Looking back again... this part of the hike is about to get into some thick moss that is very spongy - and nice and cushioned on the way down- the sort of thing that would be absolutely forbidden to walk on in a national park, but hey, there are no trails here, there's no choice!
So, as you come over the "saddle" between the two mountains, you get this view off to the northeast, with another stream heading down the other way:
Another view of it from a little further up. It's such a bright sunny day, no shadows at all on the landscape!
This is what a lot of the climb looks like from here up, loose gravel hills:
Looking east. Still some snow up here:
Looking northwest at the mountain that's just north of King George. Still not at the top yet...
There's a rocky outcrop which made a perfect stop to take a picture of the route just taken, and of the isthmus that the community is located on, you can see it in the bay on the left. The bay on the left is Arctic Bay, the one on the right is Victor Bay.
Isn't this cool? This is looking at part of the "fortress" rock from the back, it's a lot more spectacular looking from this angle!
Looking east again- there's a mountain-cap glacier waaaaay off in the distance where the land meets the sky, see it?
OK, this is what the top of the mountain looks like, still looking east. The tops of the mountains around here are flat plateaus.
Once you get out to the western edge (which is still at least 20 minutes of hiking once you get more or less to the top of the mountain, the gradual incline continues the whole way though), there is this cairn. It's big, taller than hikers:
Below the cairn on a ledge, is this inukshuk:
Hike a few minutes south, (with the mountain top so large and flat, you have to hike around to see the views), and this is the view to the southeast:
Near the cairn, this is a look from above at the hard rock capping King George mountain, the "fortress" as my friend put it:
View to the west. This is Arctic Bay, which is off Adams Sound (left part of the photo), which is off of Admiralty Inlet (background of the photo). It's very clear, you can see the cliffs of the far side of Admiralty inlet in the background. You could see them a lot more clearly in real life up there.

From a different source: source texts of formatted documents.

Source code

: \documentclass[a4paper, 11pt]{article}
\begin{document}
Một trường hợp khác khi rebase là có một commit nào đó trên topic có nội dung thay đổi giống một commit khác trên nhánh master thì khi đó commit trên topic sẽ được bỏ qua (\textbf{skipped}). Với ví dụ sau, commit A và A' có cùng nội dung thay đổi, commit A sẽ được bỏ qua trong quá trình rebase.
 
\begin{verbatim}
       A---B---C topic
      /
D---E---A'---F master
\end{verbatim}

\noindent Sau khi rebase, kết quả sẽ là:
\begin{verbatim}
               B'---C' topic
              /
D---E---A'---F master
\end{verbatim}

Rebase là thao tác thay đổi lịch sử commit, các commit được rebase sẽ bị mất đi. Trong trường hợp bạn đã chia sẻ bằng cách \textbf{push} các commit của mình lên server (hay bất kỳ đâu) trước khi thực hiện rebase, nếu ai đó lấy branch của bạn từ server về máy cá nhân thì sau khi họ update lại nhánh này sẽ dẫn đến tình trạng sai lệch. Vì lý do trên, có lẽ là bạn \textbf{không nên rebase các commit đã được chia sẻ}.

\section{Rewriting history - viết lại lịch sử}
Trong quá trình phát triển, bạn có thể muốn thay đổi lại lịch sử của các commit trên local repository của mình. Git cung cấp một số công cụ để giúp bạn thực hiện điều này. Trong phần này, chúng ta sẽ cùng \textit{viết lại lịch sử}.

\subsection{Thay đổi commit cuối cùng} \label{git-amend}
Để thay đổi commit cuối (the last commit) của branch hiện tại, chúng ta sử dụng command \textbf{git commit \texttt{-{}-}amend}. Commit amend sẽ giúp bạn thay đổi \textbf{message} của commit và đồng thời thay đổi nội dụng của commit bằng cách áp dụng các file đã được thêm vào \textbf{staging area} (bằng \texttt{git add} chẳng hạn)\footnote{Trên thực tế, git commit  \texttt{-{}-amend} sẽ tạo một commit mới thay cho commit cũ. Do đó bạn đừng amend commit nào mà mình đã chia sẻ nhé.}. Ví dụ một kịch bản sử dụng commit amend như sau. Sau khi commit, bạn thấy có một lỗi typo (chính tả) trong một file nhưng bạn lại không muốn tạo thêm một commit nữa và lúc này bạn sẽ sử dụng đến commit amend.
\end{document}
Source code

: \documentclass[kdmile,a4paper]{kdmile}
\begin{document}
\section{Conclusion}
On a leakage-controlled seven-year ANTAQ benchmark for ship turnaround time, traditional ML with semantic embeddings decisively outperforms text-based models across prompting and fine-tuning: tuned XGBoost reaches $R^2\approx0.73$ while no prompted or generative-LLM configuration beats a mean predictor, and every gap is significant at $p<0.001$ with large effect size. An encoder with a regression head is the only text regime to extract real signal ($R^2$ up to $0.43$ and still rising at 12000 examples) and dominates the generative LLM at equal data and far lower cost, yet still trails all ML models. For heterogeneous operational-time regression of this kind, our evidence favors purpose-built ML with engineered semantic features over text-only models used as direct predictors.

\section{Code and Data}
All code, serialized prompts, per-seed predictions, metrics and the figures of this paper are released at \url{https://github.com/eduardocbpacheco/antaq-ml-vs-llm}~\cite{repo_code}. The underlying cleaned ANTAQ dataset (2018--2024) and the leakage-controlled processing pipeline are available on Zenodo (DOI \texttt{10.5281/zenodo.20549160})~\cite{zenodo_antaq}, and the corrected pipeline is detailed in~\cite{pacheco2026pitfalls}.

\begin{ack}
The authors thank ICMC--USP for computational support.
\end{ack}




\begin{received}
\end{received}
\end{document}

I like this photo, it shows the isthmus really well between the two bays, and a great view of the peninsula west of Arctic Bay. That switchback road in the middle ground is the new road to the new sewage lagoon, that they are working on possibly 24 hours a day (they do take breaks, but I often see them working in the middle of the "night"). You could hear a lot of noise from the big trucks and machinery working on this hike, it wasn't the usual wilderness hike in the auditory sense.
One more view of the cap-rock formations on the way back. Those colours on the background hills just grab me!
... and the way down would be the same as the way up, so I'll spare you, although I did take some more photos on the way down!